Maroc

Déchets ménagers : beaucoup reste à faire sur le tri sélectif

Les communes et les sociétés délégataires s’appuient sur une loi inadaptée, en l’occurrence la loi 28.00 relative à la gestion des déchets et à leur élimination, pour bloquer tout projet de tri sélectif des déchets ménagers. Pourtant, des expériences réussies existent. 

Décidément, le Royaume risque encore d’accuser du retard, beaucoup de retard, pour entrer de plain-pied dans l’économie circulaire. «Même le tri sélectif, qui est le b.a.-ba de l’économie circulaire, nous ne sommes pas capables de l’instituer dans notre pays», s’insurge Abderrahim Ksiri, coordonnateur de l’Alliance marocaine pour le changement climatique et le développement durable (AMCDD). Pourquoi ? Parce que les communes et les sociétés délégataires s’appuient sur une loi inadaptée pour bloquer tout projet allant dans ce sens. Il s’agit de la loi 28.00 relative à la gestion des déchets et à leur élimination.

Ce texte ne parle pas de traitement et de valorisation des déchets, mais plutôt de leur gestion et élimination. Dès lors, les communes s’y réfèrent pour interdire toute forme de tri des déchets ménagers, d’autant que leur gestion (ramassage et enfouissement) est attribuée à des tiers, notamment les sociétés de gestion déléguée telles que Géocycle Maroc à Casablanca, Pizzorno Maroc à Rabat-Salé-Kenitra, Arma, Mecomar à Tanger-Tétouan-Al Hoceima… Ces sociétés vont dans le même sens que les communes, estimant qu’en autorisant le tri sélectif des déchets, on diminue leur tonnage sur lequel elles sont payées et ce, conformément aux contrats qu’elles ont signés avec les attributaires des marchés de gestion des déchets. Autrement dit, la loi, les communes et les sociétés privées chargées de la gestion des déchets sont toutes contre le tri sélectif. Pourtant, le principe en est apparemment bien accepté et intégré par les Marocains.

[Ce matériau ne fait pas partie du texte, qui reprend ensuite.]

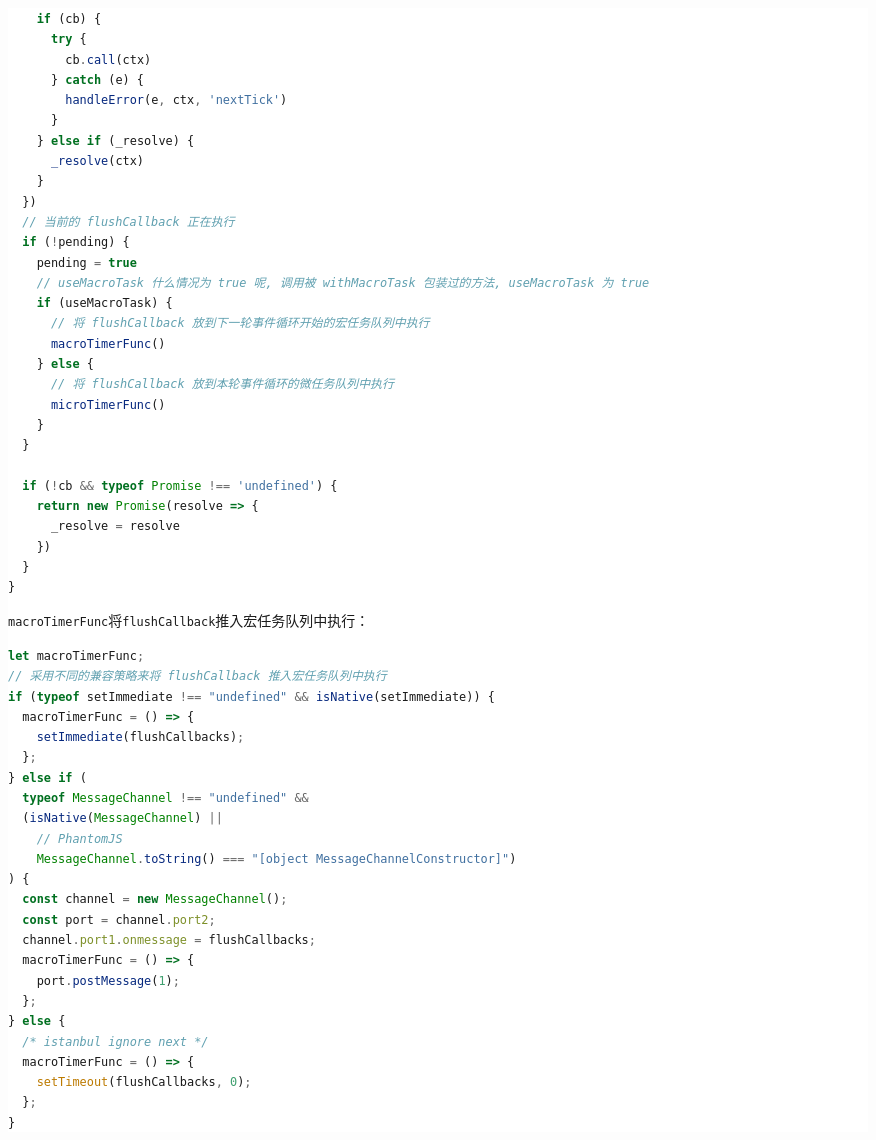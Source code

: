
 ```js
    if (cb) {
      try {
        cb.call(ctx)
      } catch (e) {
        handleError(e, ctx, 'nextTick')
      }
    } else if (_resolve) {
      _resolve(ctx)
    }
  })
  // 当前的 flushCallback 正在执行
  if (!pending) {
    pending = true
    // useMacroTask 什么情况为 true 呢, 调用被 withMacroTask 包装过的方法, useMacroTask 为 true
    if (useMacroTask) {
      // 将 flushCallback 放到下一轮事件循环开始的宏任务队列中执行
      macroTimerFunc()
    } else {
      // 将 flushCallback 放到本轮事件循环的微任务队列中执行
      microTimerFunc()
    }
  }

  if (!cb && typeof Promise !== 'undefined') {
    return new Promise(resolve => {
      _resolve = resolve
    })
  }
}
```

`macroTimerFunc`将`flushCallback`推入宏任务队列中执行：

```js
let macroTimerFunc;
// 采用不同的兼容策略来将 flushCallback 推入宏任务队列中执行
if (typeof setImmediate !== "undefined" && isNative(setImmediate)) {
  macroTimerFunc = () => {
    setImmediate(flushCallbacks);
  };
} else if (
  typeof MessageChannel !== "undefined" &&
  (isNative(MessageChannel) ||
    // PhantomJS
    MessageChannel.toString() === "[object MessageChannelConstructor]")
) {
  const channel = new MessageChannel();
  const port = channel.port2;
  channel.port1.onmessage = flushCallbacks;
  macroTimerFunc = () => {
    port.postMessage(1);
  };
} else {
  /* istanbul ignore next */
  macroTimerFunc = () => {
    setTimeout(flushCallbacks, 0);
  };
}
```


[浏览器进程 - 线程]: /basic/browser-process-and-thread
[事件循环]: /basic/event-loop
[深入理解 Vue 响应式]: /vue-learn/reactive
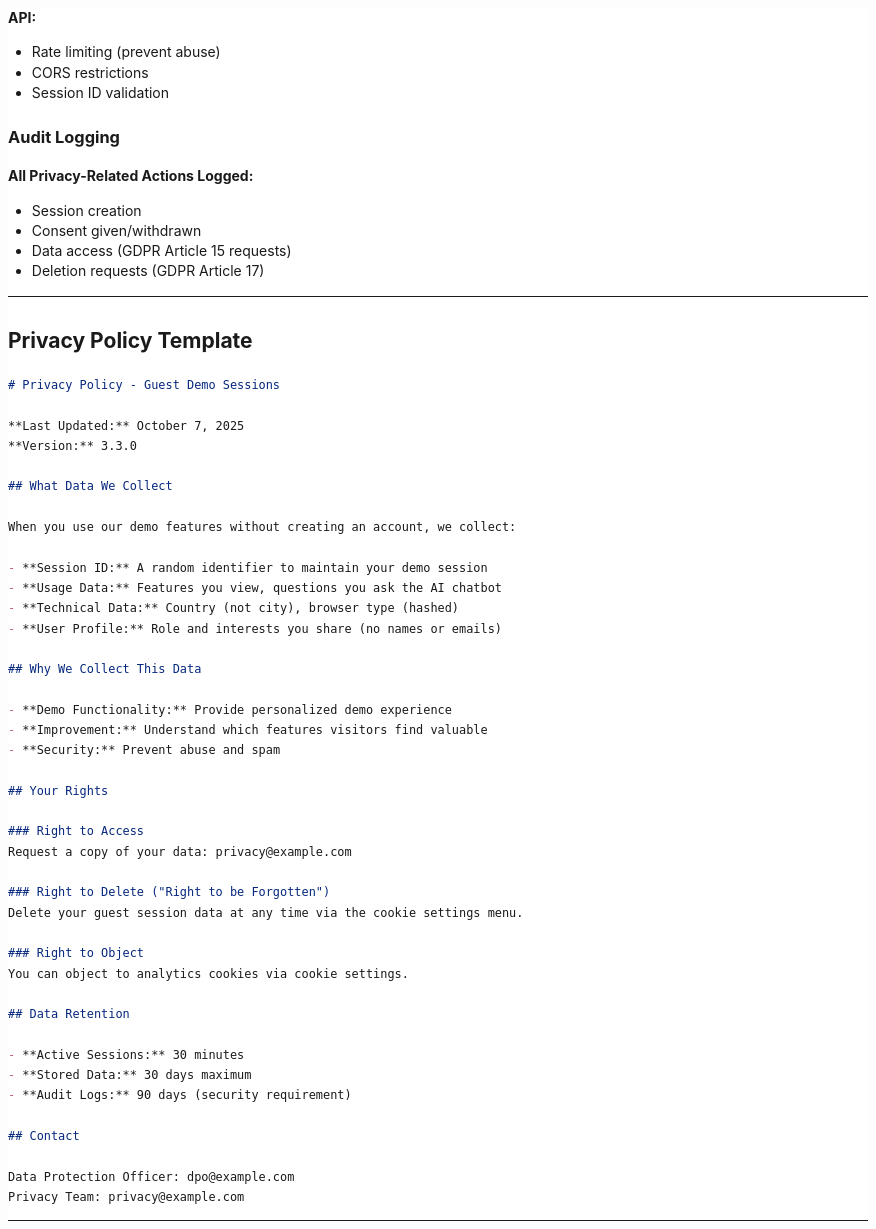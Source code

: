 **API:**
- Rate limiting (prevent abuse)
- CORS restrictions
- Session ID validation

### Audit Logging

**All Privacy-Related Actions Logged:**
- Session creation
- Consent given/withdrawn
- Data access (GDPR Article 15 requests)
- Deletion requests (GDPR Article 17)

---

## Privacy Policy Template

```markdown
# Privacy Policy - Guest Demo Sessions

**Last Updated:** October 7, 2025
**Version:** 3.3.0

## What Data We Collect

When you use our demo features without creating an account, we collect:

- **Session ID:** A random identifier to maintain your demo session
- **Usage Data:** Features you view, questions you ask the AI chatbot
- **Technical Data:** Country (not city), browser type (hashed)
- **User Profile:** Role and interests you share (no names or emails)

## Why We Collect This Data

- **Demo Functionality:** Provide personalized demo experience
- **Improvement:** Understand which features visitors find valuable
- **Security:** Prevent abuse and spam

## Your Rights

### Right to Access
Request a copy of your data: privacy@example.com

### Right to Delete ("Right to be Forgotten")
Delete your guest session data at any time via the cookie settings menu.

### Right to Object
You can object to analytics cookies via cookie settings.

## Data Retention

- **Active Sessions:** 30 minutes
- **Stored Data:** 30 days maximum
- **Audit Logs:** 90 days (security requirement)

## Contact

Data Protection Officer: dpo@example.com
Privacy Team: privacy@example.com
```

---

En effet, les projets pilotes conduits dans plusieurs villes par l’Association des enseignants des sciences de la vie et de la terre (AESVT), avec l’appui de la coopération internationale, ont tous brillamment réussi.

Expérience réussie
Présentation du mode opératoire : «Partant du principe que les Marocains ne mélangent jamais le pain sec avec leurs autres déchets, nous avons commencé par installer des bacs dédiés à la collecte du pain. Nous nous sommes ainsi retrouvés avec des montagnes de pain sans moisissures à collecter dans des quartiers fermés. Une fois ces pains revendus, la recette était reversée aux concierges et gardiens des quartiers concernés», détaille Ksiri. Lorsque ceux-ci ont compris qu’ils pouvaient gagner quelque 100 dirhams par jour grâce à la bonne gestion de ce projet, le coordonnateur de l’Alliance marocaine pour le changement climatique et le développement durable explique qu’ils se sont tous mobilisés avec le soutien des habitants.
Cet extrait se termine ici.